[[ Task material, beginning ]]

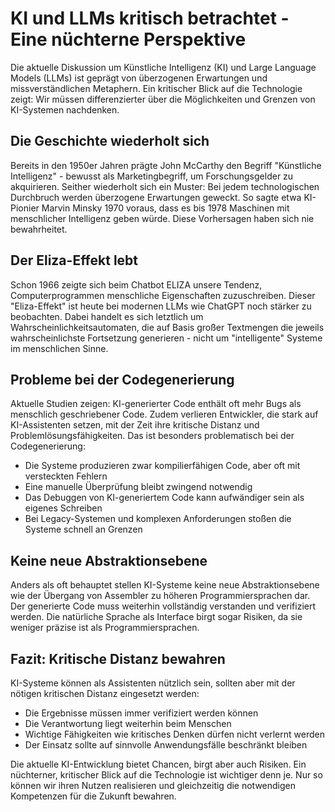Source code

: # KI und LLMs kritisch betrachtet - Eine nüchterne Perspektive

Die aktuelle Diskussion um Künstliche Intelligenz (KI) und Large Language Models (LLMs) ist geprägt von überzogenen Erwartungen und missverständlichen Metaphern. Ein kritischer Blick auf die Technologie zeigt: Wir müssen differenzierter über die Möglichkeiten und Grenzen von KI-Systemen nachdenken.

## Die Geschichte wiederholt sich

Bereits in den 1950er Jahren prägte John McCarthy den Begriff "Künstliche Intelligenz" - bewusst als Marketingbegriff, um Forschungsgelder zu akquirieren. Seither wiederholt sich ein Muster: Bei jedem technologischen Durchbruch werden überzogene Erwartungen geweckt. So sagte etwa KI-Pionier Marvin Minsky 1970 voraus, dass es bis 1978 Maschinen mit menschlicher Intelligenz geben würde. Diese Vorhersagen haben sich nie bewahrheitet.

## Der Eliza-Effekt lebt

Schon 1966 zeigte sich beim Chatbot ELIZA unsere Tendenz, Computerprogrammen menschliche Eigenschaften zuzuschreiben. Dieser "Eliza-Effekt" ist heute bei modernen LLMs wie ChatGPT noch stärker zu beobachten. Dabei handelt es sich letztlich um Wahrscheinlichkeitsautomaten, die auf Basis großer Textmengen die jeweils wahrscheinlichste Fortsetzung generieren - nicht um "intelligente" Systeme im menschlichen Sinne.

## Probleme bei der Codegenerierung

Aktuelle Studien zeigen: KI-generierter Code enthält oft mehr Bugs als menschlich geschriebener Code. Zudem verlieren Entwickler, die stark auf KI-Assistenten setzen, mit der Zeit ihre kritische Distanz und Problemlösungsfähigkeiten. Das ist besonders problematisch bei der Codegenerierung:

- Die Systeme produzieren zwar kompilierfähigen Code, aber oft mit versteckten Fehlern
- Eine manuelle Überprüfung bleibt zwingend notwendig
- Das Debuggen von KI-generiertem Code kann aufwändiger sein als eigenes Schreiben
- Bei Legacy-Systemen und komplexen Anforderungen stoßen die Systeme schnell an Grenzen

## Keine neue Abstraktionsebene

Anders als oft behauptet stellen KI-Systeme keine neue Abstraktionsebene wie der Übergang von Assembler zu höheren Programmiersprachen dar. Der generierte Code muss weiterhin vollständig verstanden und verifiziert werden. Die natürliche Sprache als Interface birgt sogar Risiken, da sie weniger präzise ist als Programmiersprachen.

## Fazit: Kritische Distanz bewahren

KI-Systeme können als Assistenten nützlich sein, sollten aber mit der nötigen kritischen Distanz eingesetzt werden:

- Die Ergebnisse müssen immer verifiziert werden können
- Die Verantwortung liegt weiterhin beim Menschen
- Wichtige Fähigkeiten wie kritisches Denken dürfen nicht verlernt werden
- Der Einsatz sollte auf sinnvolle Anwendungsfälle beschränkt bleiben

Die aktuelle KI-Entwicklung bietet Chancen, birgt aber auch Risiken. Ein nüchterner, kritischer Blick auf die Technologie ist wichtiger denn je. Nur so können wir ihren Nutzen realisieren und gleichzeitig die notwendigen Kompetenzen für die Zukunft bewahren.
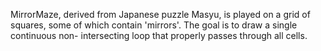 MirrorMaze, derived from Japanese puzzle Masyu, is played on a grid of squares,
some of which contain 'mirrors'. The goal is to draw a single continuous non-
intersecting loop that properly passes through all cells.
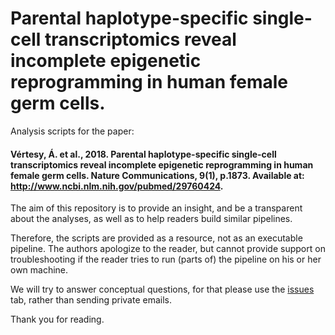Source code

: # Parental haplotype-specific single-cell transcriptomics reveal incomplete epigenetic reprogramming in human female germ cells.
Analysis scripts for the paper: 

#### Vértesy, Á. et al., 2018. Parental haplotype-specific single-cell transcriptomics reveal incomplete epigenetic reprogramming in human female germ cells. Nature Communications, 9(1), p.1873. Available at: http://www.ncbi.nlm.nih.gov/pubmed/29760424.





The aim of this repository is to provide an insight, and be a transparent about the analyses, as well as to help readers build similar pipelines.

Therefore, the scripts are provided as a resource, not as an executable pipeline. The authors apologize to the reader, but cannot provide support on troubleshooting if the reader tries to run (parts of) the pipeline on his or her own machine.

We will try to answer conceptual questions, for that please use the [issues](https://github.com/vertesy/X-Reactivation/issues) tab, rather than sending private emails.

Thank you for reading.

[[ Task material, end ]]

## Exercise directions
Reproduce nothing but the lines from the line containing "We will try" to the last line of the data, each exactly as written.

## Response
We will try to answer conceptual questions, for that please use the [issues](https://github.com/vertesy/X-Reactivation/issues) tab, rather than sending private emails.

Thank you for reading.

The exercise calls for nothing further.